Source records
"""

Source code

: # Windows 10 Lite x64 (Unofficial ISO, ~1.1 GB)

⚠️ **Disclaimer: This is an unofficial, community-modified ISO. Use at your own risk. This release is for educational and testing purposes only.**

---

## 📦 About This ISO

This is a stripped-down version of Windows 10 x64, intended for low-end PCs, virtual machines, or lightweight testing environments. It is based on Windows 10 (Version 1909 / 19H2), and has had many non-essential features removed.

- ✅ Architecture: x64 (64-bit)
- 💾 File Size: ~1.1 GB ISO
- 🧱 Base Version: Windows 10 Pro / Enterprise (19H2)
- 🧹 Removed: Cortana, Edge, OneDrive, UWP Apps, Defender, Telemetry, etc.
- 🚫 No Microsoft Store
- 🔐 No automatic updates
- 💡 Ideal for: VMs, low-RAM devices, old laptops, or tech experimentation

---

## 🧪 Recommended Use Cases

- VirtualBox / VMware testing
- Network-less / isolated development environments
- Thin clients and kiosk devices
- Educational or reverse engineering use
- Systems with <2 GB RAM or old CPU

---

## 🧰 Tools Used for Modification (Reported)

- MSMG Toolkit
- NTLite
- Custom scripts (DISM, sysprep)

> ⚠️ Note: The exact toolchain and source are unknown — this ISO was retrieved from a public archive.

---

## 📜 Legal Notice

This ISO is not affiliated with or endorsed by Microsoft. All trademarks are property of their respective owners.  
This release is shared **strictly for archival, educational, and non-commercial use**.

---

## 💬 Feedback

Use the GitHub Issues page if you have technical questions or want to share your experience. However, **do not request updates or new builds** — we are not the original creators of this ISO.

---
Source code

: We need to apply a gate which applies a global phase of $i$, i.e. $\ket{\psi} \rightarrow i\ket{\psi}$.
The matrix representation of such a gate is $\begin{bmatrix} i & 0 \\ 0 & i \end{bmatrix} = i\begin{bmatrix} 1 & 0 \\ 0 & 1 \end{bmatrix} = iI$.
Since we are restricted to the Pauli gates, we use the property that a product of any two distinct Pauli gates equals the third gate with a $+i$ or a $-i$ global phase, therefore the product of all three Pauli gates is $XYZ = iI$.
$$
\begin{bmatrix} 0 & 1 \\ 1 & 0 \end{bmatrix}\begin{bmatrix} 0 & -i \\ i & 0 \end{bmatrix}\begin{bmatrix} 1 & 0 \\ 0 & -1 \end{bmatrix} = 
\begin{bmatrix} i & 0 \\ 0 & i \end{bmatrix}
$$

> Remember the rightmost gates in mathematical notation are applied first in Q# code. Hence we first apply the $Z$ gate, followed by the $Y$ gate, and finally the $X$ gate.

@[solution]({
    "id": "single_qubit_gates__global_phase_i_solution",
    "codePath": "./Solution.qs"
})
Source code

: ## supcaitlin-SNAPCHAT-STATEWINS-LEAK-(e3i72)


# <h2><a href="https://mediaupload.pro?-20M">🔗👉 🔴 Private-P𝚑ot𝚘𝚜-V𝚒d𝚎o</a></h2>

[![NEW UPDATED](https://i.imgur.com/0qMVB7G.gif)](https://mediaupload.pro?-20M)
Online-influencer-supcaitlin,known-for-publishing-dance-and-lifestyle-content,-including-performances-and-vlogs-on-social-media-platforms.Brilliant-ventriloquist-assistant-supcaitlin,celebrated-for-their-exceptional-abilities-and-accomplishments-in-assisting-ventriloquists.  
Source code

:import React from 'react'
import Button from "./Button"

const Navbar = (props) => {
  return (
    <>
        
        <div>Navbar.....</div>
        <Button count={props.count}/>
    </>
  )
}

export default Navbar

"""

▸ **Exercise description**: The first line of the entries, the line with "- 🧱 Base Version: Windows", and every line between them should be retyped exactly, and nothing else.

▸ **Exercise output**:
Source code

: # Windows 10 Lite x64 (Unofficial ISO, ~1.1 GB)

⚠️ **Disclaimer: This is an unofficial, community-modified ISO. Use at your own risk. This release is for educational and testing purposes only.**

---

## 📦 About This ISO

This is a stripped-down version of Windows 10 x64, intended for low-end PCs, virtual machines, or lightweight testing environments. It is based on Windows 10 (Version 1909 / 19H2), and has had many non-essential features removed.

- ✅ Architecture: x64 (64-bit)
- 💾 File Size: ~1.1 GB ISO
- 🧱 Base Version: Windows 10 Pro / Enterprise (19H2)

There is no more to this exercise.